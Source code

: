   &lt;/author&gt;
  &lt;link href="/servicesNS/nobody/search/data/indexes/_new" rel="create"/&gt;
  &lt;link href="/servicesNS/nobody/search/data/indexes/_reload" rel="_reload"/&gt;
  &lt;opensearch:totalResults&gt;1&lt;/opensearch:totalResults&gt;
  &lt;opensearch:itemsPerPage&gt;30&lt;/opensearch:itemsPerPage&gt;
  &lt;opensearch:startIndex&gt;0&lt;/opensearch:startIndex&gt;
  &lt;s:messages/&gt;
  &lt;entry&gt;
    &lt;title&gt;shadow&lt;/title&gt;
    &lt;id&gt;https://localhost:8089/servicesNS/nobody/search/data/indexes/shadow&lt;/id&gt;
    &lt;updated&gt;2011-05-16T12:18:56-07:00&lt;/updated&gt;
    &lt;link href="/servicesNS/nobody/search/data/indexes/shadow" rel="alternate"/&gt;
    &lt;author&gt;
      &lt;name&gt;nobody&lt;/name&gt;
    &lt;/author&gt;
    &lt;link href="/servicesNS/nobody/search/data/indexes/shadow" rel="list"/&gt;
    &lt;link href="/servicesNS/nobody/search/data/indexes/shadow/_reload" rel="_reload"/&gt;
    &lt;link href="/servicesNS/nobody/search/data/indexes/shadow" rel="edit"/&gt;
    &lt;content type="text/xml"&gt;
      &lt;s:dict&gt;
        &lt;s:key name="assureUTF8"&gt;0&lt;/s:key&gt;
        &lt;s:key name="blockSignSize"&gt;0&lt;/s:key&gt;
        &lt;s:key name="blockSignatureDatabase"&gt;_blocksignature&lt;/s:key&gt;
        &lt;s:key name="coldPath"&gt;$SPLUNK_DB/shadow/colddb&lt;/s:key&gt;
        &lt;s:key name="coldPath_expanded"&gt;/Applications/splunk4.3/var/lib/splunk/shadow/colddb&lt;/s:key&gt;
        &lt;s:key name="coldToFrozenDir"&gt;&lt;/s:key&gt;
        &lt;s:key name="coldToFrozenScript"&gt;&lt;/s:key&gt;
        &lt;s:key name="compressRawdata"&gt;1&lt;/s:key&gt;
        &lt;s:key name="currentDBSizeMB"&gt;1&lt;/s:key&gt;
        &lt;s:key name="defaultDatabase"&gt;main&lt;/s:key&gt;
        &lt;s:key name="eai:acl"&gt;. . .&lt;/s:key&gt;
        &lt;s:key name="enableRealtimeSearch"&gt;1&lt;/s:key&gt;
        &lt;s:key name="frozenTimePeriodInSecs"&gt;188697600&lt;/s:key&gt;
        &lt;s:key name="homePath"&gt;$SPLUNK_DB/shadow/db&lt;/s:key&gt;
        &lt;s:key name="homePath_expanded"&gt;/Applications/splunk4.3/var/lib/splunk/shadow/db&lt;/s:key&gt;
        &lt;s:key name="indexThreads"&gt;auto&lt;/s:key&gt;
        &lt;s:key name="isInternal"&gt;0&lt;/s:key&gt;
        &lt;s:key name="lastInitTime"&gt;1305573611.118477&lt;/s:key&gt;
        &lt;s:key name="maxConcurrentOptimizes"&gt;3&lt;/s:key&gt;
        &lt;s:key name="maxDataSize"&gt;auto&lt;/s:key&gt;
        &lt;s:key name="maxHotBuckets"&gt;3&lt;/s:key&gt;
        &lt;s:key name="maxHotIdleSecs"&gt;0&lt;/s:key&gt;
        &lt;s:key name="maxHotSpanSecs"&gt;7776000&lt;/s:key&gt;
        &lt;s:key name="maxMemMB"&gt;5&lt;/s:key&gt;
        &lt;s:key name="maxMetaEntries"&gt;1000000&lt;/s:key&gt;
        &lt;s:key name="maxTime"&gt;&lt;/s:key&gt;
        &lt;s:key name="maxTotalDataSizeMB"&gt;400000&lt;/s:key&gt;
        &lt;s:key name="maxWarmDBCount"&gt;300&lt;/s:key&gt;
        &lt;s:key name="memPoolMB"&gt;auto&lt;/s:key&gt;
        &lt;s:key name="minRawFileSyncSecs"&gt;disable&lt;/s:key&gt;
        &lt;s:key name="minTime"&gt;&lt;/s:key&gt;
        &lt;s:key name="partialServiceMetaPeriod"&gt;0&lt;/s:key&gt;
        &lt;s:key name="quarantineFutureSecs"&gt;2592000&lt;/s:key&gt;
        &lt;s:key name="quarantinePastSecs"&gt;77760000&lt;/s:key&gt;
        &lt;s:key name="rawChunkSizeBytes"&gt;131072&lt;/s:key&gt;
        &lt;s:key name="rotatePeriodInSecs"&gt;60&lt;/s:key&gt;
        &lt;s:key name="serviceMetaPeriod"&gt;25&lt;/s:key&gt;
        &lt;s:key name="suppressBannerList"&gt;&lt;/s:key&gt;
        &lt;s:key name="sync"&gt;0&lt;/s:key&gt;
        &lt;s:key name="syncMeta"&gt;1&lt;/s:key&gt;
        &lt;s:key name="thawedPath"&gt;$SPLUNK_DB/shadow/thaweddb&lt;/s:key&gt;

_____

Copy out each line of the data that includes the string "colddb".

**Output below**
        &lt;s:key name="coldPath"&gt;$SPLUNK_DB/shadow/colddb&lt;/s:key&gt;
        &lt;s:key name="coldPath_expanded"&gt;/Applications/splunk4.3/var/lib/splunk/shadow/colddb&lt;/s:key&gt;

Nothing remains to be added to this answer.